Brain surgeons have been removing blood clots from stroke victims for nearly two decades. Previous research suggested those extractions needed to occur within six hours of stroke onset, a time restriction that eliminated the treatment possibility for many stroke victims – particularly those who experienced onset in their sleep.

But the DAWN clinical trials determined stroke outcomes can improve when blood clots are removed within 6 to 24 hours after symptoms first develop.

That's already changing the way medical professionals respond to stroke victims, said Dr. Erol Veznedaroglu, a Crozer-Keystone comprehensive vascular neurosurgeon who participated in the study. EMS squads and emergency room personnel are beginning to better understand the time-sensitive nature of strokes.
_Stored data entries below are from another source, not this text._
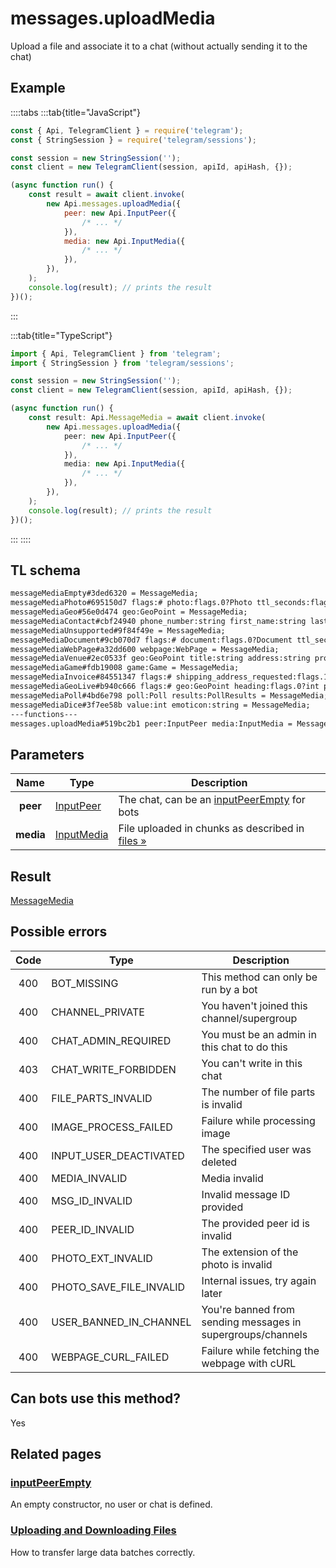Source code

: # messages.uploadMedia

Upload a file and associate it to a chat (without actually sending it to the chat)

## Example

::::tabs
:::tab{title="JavaScript"}

```js
const { Api, TelegramClient } = require('telegram');
const { StringSession } = require('telegram/sessions');

const session = new StringSession('');
const client = new TelegramClient(session, apiId, apiHash, {});

(async function run() {
    const result = await client.invoke(
        new Api.messages.uploadMedia({
            peer: new Api.InputPeer({
                /* ... */
            }),
            media: new Api.InputMedia({
                /* ... */
            }),
        }),
    );
    console.log(result); // prints the result
})();
```

:::

:::tab{title="TypeScript"}

```ts
import { Api, TelegramClient } from 'telegram';
import { StringSession } from 'telegram/sessions';

const session = new StringSession('');
const client = new TelegramClient(session, apiId, apiHash, {});

(async function run() {
    const result: Api.MessageMedia = await client.invoke(
        new Api.messages.uploadMedia({
            peer: new Api.InputPeer({
                /* ... */
            }),
            media: new Api.InputMedia({
                /* ... */
            }),
        }),
    );
    console.log(result); // prints the result
})();
```

:::
::::

## TL schema

```txt
messageMediaEmpty#3ded6320 = MessageMedia;
messageMediaPhoto#695150d7 flags:# photo:flags.0?Photo ttl_seconds:flags.2?int = MessageMedia;
messageMediaGeo#56e0d474 geo:GeoPoint = MessageMedia;
messageMediaContact#cbf24940 phone_number:string first_name:string last_name:string vcard:string user_id:int = MessageMedia;
messageMediaUnsupported#9f84f49e = MessageMedia;
messageMediaDocument#9cb070d7 flags:# document:flags.0?Document ttl_seconds:flags.2?int = MessageMedia;
messageMediaWebPage#a32dd600 webpage:WebPage = MessageMedia;
messageMediaVenue#2ec0533f geo:GeoPoint title:string address:string provider:string venue_id:string venue_type:string = MessageMedia;
messageMediaGame#fdb19008 game:Game = MessageMedia;
messageMediaInvoice#84551347 flags:# shipping_address_requested:flags.1?true test:flags.3?true title:string description:string photo:flags.0?WebDocument receipt_msg_id:flags.2?int currency:string total_amount:long start_param:string = MessageMedia;
messageMediaGeoLive#b940c666 flags:# geo:GeoPoint heading:flags.0?int period:int proximity_notification_radius:flags.1?int = MessageMedia;
messageMediaPoll#4bd6e798 poll:Poll results:PollResults = MessageMedia;
messageMediaDice#3f7ee58b value:int emoticon:string = MessageMedia;
---functions---
messages.uploadMedia#519bc2b1 peer:InputPeer media:InputMedia = MessageMedia;
```

## Parameters

|   Name    | Type                                                    | Description                                                                                         |
| :-------: | ------------------------------------------------------- | --------------------------------------------------------------------------------------------------- |
| **peer**  | [InputPeer](https://core.telegram.org/type/InputPeer)   | The chat, can be an [inputPeerEmpty](https://core.telegram.org/constructor/inputPeerEmpty) for bots |
| **media** | [InputMedia](https://core.telegram.org/type/InputMedia) | File uploaded in chunks as described in [files »](https://core.telegram.org/api/files)              |

## Result

[MessageMedia](https://core.telegram.org/type/MessageMedia)

## Possible errors

| Code | Type                    | Description                                                 |
| :--: | ----------------------- | ----------------------------------------------------------- |
| 400  | BOT_MISSING             | This method can only be run by a bot                        |
| 400  | CHANNEL_PRIVATE         | You haven't joined this channel/supergroup                  |
| 400  | CHAT_ADMIN_REQUIRED     | You must be an admin in this chat to do this                |
| 403  | CHAT_WRITE_FORBIDDEN    | You can't write in this chat                                |
| 400  | FILE_PARTS_INVALID      | The number of file parts is invalid                         |
| 400  | IMAGE_PROCESS_FAILED    | Failure while processing image                              |
| 400  | INPUT_USER_DEACTIVATED  | The specified user was deleted                              |
| 400  | MEDIA_INVALID           | Media invalid                                               |
| 400  | MSG_ID_INVALID          | Invalid message ID provided                                 |
| 400  | PEER_ID_INVALID         | The provided peer id is invalid                             |
| 400  | PHOTO_EXT_INVALID       | The extension of the photo is invalid                       |
| 400  | PHOTO_SAVE_FILE_INVALID | Internal issues, try again later                            |
| 400  | USER_BANNED_IN_CHANNEL  | You're banned from sending messages in supergroups/channels |
| 400  | WEBPAGE_CURL_FAILED     | Failure while fetching the webpage with cURL                |

## Can bots use this method?

Yes

## Related pages

### [inputPeerEmpty](https://core.telegram.org/constructor/inputPeerEmpty)

An empty constructor, no user or chat is defined.

### [Uploading and Downloading Files](https://core.telegram.org/api/files)

How to transfer large data batches correctly.
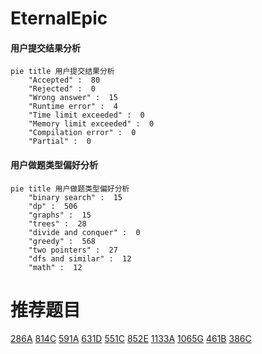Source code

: # EternalEpic

<!-- tabs:start -->



#### **用户提交结果分析**

```mermaid
pie title 用户提交结果分析
    "Accepted" :  80
    "Rejected" :  0
    "Wrong answer" :  15
    "Runtime error" :  4
    "Time limit exceeded" :  0
    "Memory limit exceeded" :  0
    "Compilation error" :  0
    "Partial" :  0
```

#### **用户做题类型偏好分析**

```mermaid
pie title 用户做题类型偏好分析
    "binary search" :  15
    "dp" :  506
    "graphs" :  15
    "trees" :  28
    "divide and conquer" :  0
    "greedy" :  568
    "two pointers" :  27
    "dfs and similar" :  12
    "math" :  12
```



<!-- tabs:end -->
# 推荐题目
[286A](https://codeforces.com/contest/286/problem/A)
[814C](https://codeforces.com/contest/814/problem/C)
[591A](https://codeforces.com/contest/591/problem/A)
[631D](https://codeforces.com/contest/631/problem/D)
[551C](https://codeforces.com/contest/551/problem/C)
[852E](https://codeforces.com/contest/852/problem/E)
[1133A](https://codeforces.com/contest/1133/problem/A)
[1065G](https://codeforces.com/contest/1065/problem/G)
[461B](https://codeforces.com/contest/461/problem/B)
[386C](https://codeforces.com/contest/386/problem/C)
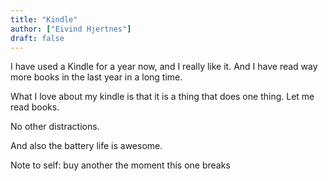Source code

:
 ```yaml
---
title: "Kindle"
author: ["Eivind Hjertnes"]
draft: false
---
```


I have used a Kindle for a year now, and I really like it. And I have read way more books in the last year in a long time.

What I love about my kindle is that it is a thing that does one thing. Let me read books.

No other distractions.

And also the battery life is awesome.

Note to self: buy another the moment this one breaks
"You have to treat them like they're trauma candidates," Veznedaroglu said. "It's a time-sensitive disease. You have to get them to a stroke center or an emergency room immediately."

Stroke victims should immediately receive a CT perfusion, an imaging scan that reveals which areas of the brain are affected, he said. Doctors can then determine whether the affected brain tissue can be salvaged and – if so – perform a thrombectomy, the technique used to remove the blood clot.

"The way that we look at stroke patients now is very, very different," Veznedaroglu said.

The DAWN study found that 49 percent of stroke patients who received a thrombectomy within 6 to 24 hours after stroke onset – and standard care – were functionally independent within 90 days. By contrast, only 13 percent of the stroke patients who simply received standard care were functionally independent.

Those benefits were witnessed regardless of age, the severity of the stroke, or the site of the blockage.

The study was published last November in the "New England Journal of Medicine."

Veznedaroglu called the study "groundbreaking," noting the old time limit prohibited many stroke victims from receiving treatment that could have resulted in better health outcomes.

Brain tissue that remains alive – but threatened by an existing clot – eventually will die if the clot is not removed.

"Now, lives can be saved that weren't saved in the past," Veznedaroglu said.